You glance through the window back at the dance floor, and your eyes find her: the golden beauty of the hour, dancing amongst a cluster of teenage girls who are just beginning to come out of their awkward stages. She’s the kind of girl whose white-blonde curls are forever immortalized in volumes of romantic prose. And she’s dancing. Her movement is careless and loose, radiating innocence and joy. You watch her and you love it. You love her. She flails around, giggling, and you laugh along with her.
Do you even remember how much you drank tonight?

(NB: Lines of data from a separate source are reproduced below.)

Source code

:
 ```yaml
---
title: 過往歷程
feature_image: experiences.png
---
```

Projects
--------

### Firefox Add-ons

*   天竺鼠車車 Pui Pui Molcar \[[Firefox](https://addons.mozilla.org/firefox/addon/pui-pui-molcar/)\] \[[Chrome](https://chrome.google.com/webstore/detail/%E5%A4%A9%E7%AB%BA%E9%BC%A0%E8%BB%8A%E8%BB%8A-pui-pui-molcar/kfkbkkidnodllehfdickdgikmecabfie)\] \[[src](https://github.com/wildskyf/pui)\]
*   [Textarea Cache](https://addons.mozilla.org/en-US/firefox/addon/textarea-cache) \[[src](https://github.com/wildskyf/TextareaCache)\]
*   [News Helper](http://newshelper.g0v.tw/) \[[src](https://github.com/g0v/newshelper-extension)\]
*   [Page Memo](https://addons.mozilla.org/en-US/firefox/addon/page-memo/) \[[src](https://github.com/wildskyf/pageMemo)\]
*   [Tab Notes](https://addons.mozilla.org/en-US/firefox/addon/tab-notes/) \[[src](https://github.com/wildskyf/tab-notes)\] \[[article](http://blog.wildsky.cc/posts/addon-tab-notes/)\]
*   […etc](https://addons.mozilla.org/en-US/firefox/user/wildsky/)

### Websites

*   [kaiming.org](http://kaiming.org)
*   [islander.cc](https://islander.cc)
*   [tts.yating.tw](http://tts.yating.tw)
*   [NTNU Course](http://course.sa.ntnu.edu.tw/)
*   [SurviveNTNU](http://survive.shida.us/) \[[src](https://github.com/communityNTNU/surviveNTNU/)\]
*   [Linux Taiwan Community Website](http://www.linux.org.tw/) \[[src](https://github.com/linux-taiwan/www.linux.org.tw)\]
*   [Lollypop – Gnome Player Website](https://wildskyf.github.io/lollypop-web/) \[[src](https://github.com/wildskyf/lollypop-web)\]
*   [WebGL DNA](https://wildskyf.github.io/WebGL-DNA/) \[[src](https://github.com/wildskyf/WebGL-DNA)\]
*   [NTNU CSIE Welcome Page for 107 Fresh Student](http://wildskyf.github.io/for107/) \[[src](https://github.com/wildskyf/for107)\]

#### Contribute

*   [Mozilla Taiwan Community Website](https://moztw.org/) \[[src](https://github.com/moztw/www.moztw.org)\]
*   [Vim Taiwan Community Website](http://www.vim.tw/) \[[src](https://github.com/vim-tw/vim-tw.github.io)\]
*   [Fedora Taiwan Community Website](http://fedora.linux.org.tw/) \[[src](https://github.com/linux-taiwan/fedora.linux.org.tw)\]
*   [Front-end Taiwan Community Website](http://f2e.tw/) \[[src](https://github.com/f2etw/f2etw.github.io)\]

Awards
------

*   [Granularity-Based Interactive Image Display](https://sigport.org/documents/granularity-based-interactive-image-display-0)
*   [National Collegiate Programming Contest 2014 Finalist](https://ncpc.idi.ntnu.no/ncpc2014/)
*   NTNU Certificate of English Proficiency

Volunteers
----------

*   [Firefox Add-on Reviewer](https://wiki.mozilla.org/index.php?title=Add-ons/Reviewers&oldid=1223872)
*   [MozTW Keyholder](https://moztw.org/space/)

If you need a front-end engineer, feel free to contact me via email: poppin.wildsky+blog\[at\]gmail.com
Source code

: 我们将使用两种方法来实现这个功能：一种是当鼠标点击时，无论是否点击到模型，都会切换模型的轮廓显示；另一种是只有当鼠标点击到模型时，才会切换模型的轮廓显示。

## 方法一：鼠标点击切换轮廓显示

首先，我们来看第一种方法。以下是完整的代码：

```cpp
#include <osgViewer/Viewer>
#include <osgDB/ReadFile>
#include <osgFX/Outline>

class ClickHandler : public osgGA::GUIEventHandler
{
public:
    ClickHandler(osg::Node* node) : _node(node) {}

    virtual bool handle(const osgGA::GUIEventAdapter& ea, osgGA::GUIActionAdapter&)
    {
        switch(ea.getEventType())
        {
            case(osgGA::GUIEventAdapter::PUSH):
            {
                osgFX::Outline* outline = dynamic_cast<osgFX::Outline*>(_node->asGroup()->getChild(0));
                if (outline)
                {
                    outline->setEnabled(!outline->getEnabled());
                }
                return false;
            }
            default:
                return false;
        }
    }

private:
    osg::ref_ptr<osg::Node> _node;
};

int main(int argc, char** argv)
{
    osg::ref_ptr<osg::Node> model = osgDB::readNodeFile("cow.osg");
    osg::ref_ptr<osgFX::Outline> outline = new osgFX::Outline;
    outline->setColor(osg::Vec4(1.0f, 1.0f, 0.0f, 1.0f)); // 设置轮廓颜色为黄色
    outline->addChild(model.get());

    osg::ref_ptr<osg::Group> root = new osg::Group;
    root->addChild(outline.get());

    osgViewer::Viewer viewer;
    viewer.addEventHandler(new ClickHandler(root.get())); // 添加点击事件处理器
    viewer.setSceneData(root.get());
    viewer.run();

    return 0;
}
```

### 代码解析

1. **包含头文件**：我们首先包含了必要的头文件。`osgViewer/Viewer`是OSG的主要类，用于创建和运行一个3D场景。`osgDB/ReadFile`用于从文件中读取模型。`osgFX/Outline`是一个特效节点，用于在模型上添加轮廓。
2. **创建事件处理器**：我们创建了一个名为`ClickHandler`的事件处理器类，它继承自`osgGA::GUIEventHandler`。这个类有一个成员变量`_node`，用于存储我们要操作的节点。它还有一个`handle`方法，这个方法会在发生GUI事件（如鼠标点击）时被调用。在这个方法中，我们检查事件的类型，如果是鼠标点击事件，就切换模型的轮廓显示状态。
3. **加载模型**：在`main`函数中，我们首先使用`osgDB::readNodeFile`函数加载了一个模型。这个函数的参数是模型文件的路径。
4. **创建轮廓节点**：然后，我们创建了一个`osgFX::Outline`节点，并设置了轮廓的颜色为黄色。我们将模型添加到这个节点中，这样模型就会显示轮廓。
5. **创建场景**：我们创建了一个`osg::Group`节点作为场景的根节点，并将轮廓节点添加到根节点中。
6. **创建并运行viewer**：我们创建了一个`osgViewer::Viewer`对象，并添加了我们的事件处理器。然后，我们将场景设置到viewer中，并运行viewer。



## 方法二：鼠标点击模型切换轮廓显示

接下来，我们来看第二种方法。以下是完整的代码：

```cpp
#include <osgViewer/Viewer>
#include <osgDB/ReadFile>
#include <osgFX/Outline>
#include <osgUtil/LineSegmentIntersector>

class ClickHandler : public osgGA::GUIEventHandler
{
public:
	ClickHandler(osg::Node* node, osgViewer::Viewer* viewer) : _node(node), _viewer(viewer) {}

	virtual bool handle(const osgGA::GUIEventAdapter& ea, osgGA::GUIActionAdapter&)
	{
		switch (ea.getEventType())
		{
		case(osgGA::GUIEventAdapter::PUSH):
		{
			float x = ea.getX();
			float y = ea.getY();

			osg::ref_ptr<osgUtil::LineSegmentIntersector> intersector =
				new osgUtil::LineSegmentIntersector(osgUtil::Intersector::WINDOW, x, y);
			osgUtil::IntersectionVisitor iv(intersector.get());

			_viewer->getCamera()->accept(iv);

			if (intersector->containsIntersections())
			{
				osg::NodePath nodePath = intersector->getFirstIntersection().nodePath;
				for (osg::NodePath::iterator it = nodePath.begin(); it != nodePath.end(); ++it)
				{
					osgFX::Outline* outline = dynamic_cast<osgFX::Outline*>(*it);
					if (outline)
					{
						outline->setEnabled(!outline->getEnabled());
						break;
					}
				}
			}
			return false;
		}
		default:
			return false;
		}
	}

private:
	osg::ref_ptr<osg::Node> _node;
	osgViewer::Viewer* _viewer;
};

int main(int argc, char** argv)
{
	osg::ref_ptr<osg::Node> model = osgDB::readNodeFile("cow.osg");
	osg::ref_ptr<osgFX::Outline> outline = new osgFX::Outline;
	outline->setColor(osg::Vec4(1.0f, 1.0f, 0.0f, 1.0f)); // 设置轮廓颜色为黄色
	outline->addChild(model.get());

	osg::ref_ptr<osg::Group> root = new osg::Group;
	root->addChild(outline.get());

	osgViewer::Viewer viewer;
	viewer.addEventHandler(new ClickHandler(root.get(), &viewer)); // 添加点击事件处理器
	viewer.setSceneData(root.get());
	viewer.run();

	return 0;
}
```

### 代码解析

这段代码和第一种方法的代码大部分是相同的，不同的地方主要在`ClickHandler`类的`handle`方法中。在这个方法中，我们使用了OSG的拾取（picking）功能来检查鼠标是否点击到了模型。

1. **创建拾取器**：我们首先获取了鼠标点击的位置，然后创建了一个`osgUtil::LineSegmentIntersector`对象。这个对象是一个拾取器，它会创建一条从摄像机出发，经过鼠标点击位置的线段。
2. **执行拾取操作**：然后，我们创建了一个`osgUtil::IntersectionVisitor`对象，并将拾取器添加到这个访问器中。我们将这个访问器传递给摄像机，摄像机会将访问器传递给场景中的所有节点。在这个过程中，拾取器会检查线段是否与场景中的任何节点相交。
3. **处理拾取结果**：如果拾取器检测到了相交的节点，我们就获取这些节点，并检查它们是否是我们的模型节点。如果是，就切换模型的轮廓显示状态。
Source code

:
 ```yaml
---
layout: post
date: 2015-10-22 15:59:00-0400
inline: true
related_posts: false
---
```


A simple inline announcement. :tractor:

Enough to make a complete idiot of yourself, you're reminded. You cringe as you try to remember the incident that occurred only minutes ago – the transcript of which you imagined would go very differently. You replay the scene in your mind:
You jerk up to her, sloppily draping an arm around her shoulder. As you pull her in to whisper in her ear, she smells the booze on you - it offends her. You take no notice. You coarsely brush her hair out of the way, and murmur what you think is the smoothest line in human history. What does she hear?
“Heyyyy, baby. Why don’tcha c’mon ovah heeeere and dance wit' me?”
She politely excuses herself, leaving you drowning in a sea of girlfriends, all pretending not to see you. Out of the corner of your eye, though, you notice them snickering as they play with the ends of their meticulously-straightened hair. Your cheeks start to burn as you mutter something incomprehensible and scamper away.
You remember that last part plenty clearly.
So, here you are. A twenty two-year old man, drunk and cold, pining away after some sixteen-year old girl.
You loosen your bow-tie and undo your apron.
You really have to stop drinking on the job.